I have data with a binary outcome that I would like to model allowing for misclassification in the outcome. I have no validation data and no idea what the actual misclassification rate might be.

A very brief search turned up a paper by Liu and Zhang (http://doi.org/10.1007/s41237-017-0031-y) and the accompanying R package logistic4p.

So I’ve been trying to implement that model in Stan, to play with it and see if it helps me.

I am neither mathematician nor computer scientist. I do not really understand the Stan language (yet), and do most of my modelling through brms.

So I am looking for advice on implementing the model, and extending it if possible.

I have managed to create a model that (sort of) works, and gives parameter estimates similar to the logistic4p model in the logistic4p::nlsy example data. (See below for model and R script to compare with logistic4p.)

But there are problems.

I run 8 chains; only 7 complete.
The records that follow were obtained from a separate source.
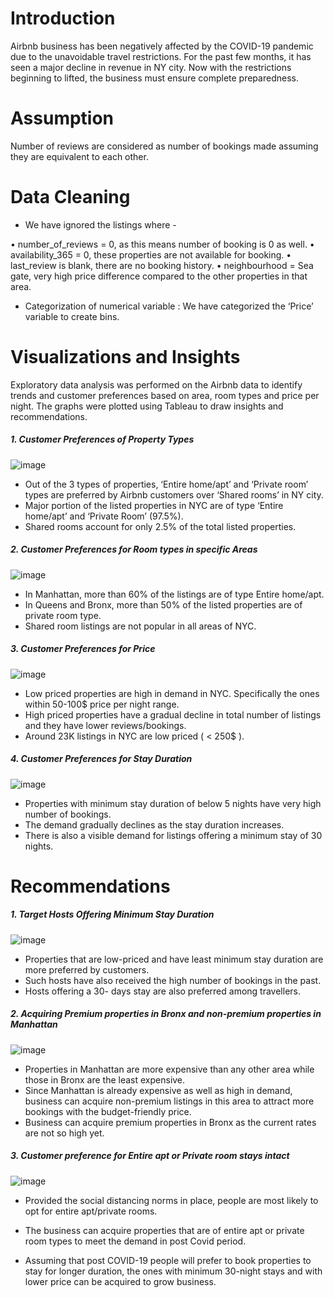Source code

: # Introduction

Airbnb business has been negatively affected by the COVID-19 pandemic due to the unavoidable travel restrictions. For the past few months, it has seen a major decline in revenue in NY city. Now with the restrictions beginning to lifted, the business must ensure complete preparedness.


# Assumption

Number of reviews are considered as number of bookings made assuming they are equivalent to each other.

# Data Cleaning

- We have ignored the listings where -

•	number_of_reviews = 0, as this means number of booking is 0 as well.
•	availability_365 = 0, these properties are not available for booking.
•	last_review is blank, there are no booking history.
•	neighbourhood = Sea gate, very high price difference compared to the other properties in that area.

- Categorization of numerical variable : We have categorized the ‘Price’ variable to create bins.

# Visualizations and Insights

Exploratory data analysis was performed on the Airbnb data to identify trends and customer preferences based on area, room types and price per night. 
The graphs were plotted using Tableau to draw insights and recommendations.

##### 1. Customer Preferences of Property Types

![image](https://user-images.githubusercontent.com/103338455/162640807-476c3394-02db-44ff-923d-1a61a0387258.png)

- Out of the 3 types of properties, ‘Entire home/apt’ and ‘Private room’ types are preferred by Airbnb customers over ‘Shared rooms’ in NY city.
- Major portion of the listed properties in NYC are of type ‘Entire home/apt’ and ‘Private Room’ (97.5%).
- Shared rooms account for only 2.5% of the total listed properties.

##### 2. Customer Preferences for Room types in specific Areas

![image](https://user-images.githubusercontent.com/103338455/162640835-e51d4a06-8b7a-4d2f-98e6-db62b8056318.png)

- In Manhattan, more than 60% of the listings are of type Entire home/apt.
- In Queens and Bronx, more than 50% of the listed properties are of private room type.
- Shared room listings are not popular in all areas of NYC.

##### 3. Customer Preferences for Price

![image](https://user-images.githubusercontent.com/103338455/162640862-a8f496c3-1d18-4784-aa2c-40f7e00e8479.png)

- Low priced properties are high in demand in NYC. Specifically the ones within 50-100$ price per night range.
- High priced properties have a gradual decline in total number of listings and they have lower reviews/bookings.
- Around 23K listings in NYC are low priced ( < 250$ ).

##### 4. Customer Preferences for Stay Duration

![image](https://user-images.githubusercontent.com/103338455/162640878-9077e21a-217e-4822-9b84-007eff586900.png)

- Properties with minimum stay duration of below 5 nights have very high number of bookings.
- The demand gradually declines as the stay duration increases.
- There is also a visible demand for listings offering a minimum stay of 30 nights.


# Recommendations

##### 1. Target Hosts Offering Minimum Stay Duration

![image](https://user-images.githubusercontent.com/103338455/162640976-17c0d54b-3375-4103-ad49-ddfd7535c7e8.png)

- Properties that are low-priced and have least minimum stay duration are more preferred by customers. 
- Such hosts have also received the high number of bookings in the past.
- Hosts offering a 30- days stay are also preferred among travellers.

##### 2. Acquiring Premium  properties in Bronx and non-premium  properties in Manhattan

![image](https://user-images.githubusercontent.com/103338455/162640953-ce2ad4a7-2b21-426c-a038-0794098cf65d.png)

- Properties in Manhattan are more expensive than any other area while those in Bronx are the least expensive.
- Since Manhattan is already expensive as well as high in demand, business can acquire non-premium listings in this area to attract more bookings with the budget-friendly price.  
- Business can acquire premium properties in Bronx as the current rates are not so high yet.


##### 3. Customer preference for Entire apt or Private room stays intact

![image](https://user-images.githubusercontent.com/103338455/162640971-d7c409d1-c7bb-41a4-b183-469f7b02d2a4.png)

- Provided the social distancing norms in place, people are most likely to opt for entire apt/private rooms.
- The business can acquire properties that are of entire apt or private room types to meet the demand in post Covid period.

- Assuming that post COVID-19 people will prefer to book properties to stay for longer duration, the ones with minimum 30-night stays and with lower price can be acquired to grow business.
The other gives the error:

[1] “Error in sampler$call_sampler(args_list[[i]]) : "

[2] " c++ exception (unknown reason)”

error occurred during calling the sampler; sampling not done

I have no idea what this error means, or how to fix it.

I am also getting messages about initial values being rejected. I think I don’t know how to implement constraints on parameters properly.

Model so far has no multilevel structure, but my real data does.

Ultimately, I would like the misclassification rates to depend on cluster-level variables (and my wife wants a horse).

If anyone can help with this model, or direct me to a better model for this purpose, I will be grateful.

Thanks

Tim

===== Stan model =====

functions {

}

data {

int<lower=1> N; // total number of observations

int Y[N]; // response variable

int<lower=1> K; // number of population-level effects

matrix[N, K] X; // population-level design matrix

}

transformed data {

}

parameters {

vector[K] b; // population-level effects

real<lower=0.0, upper=1.0> FP; // false positive

// real<lower=0.0, upper=1.0> FN; // false negative

real<lower=0.0, upper=1.0> r2;

}

transformed parameters {

// vector[N] nu = Xc * b + temp_Intercept;

// vector[N] F = inv_logit(nu);

real<lower=0.0, upper=1.0> FN = r2 - FP; // if I use (1 - FP - FN) in following line, then b parameters are very poorly estimated (Neff = 4, Rhat > 20, after 40000 iterations)

vector[N] mu = logit(FP + (1 - r2)*inv_logit(X * b));
// vector[N] mu=X*b;

}

model {

FP ~ normal(0, .5);

r2 ~ normal(0, .5);

b ~ normal(0, 1);

Y ~ bernoulli_logit(mu); // model

}

generated quantities {

}

===== Script to compare with logistic4p =====

library(logistic4p)

library(rstan)

options(mc.cores=parallel::detectCores())

data(nlsy)

y=nlsy[, 1]

x=nlsy[,-1]

modl=logistic4p(x,y, model=‘fp.fn’)

dta = list()

dta$Y=nlsy[,1]

dta$X= model.matrix(marijuana ~ gender + smoke + residence + peer, data=nlsy)

dta$N = nrow(dta$X)

dta$K = ncol(dta$X)

set.seed(20180405)

mdl = stan(“mdl.stan”, iter=100, chains=8, data=dta)

modl

print(mdl, pars=“mu”, include=FALSE, digits_summary=4)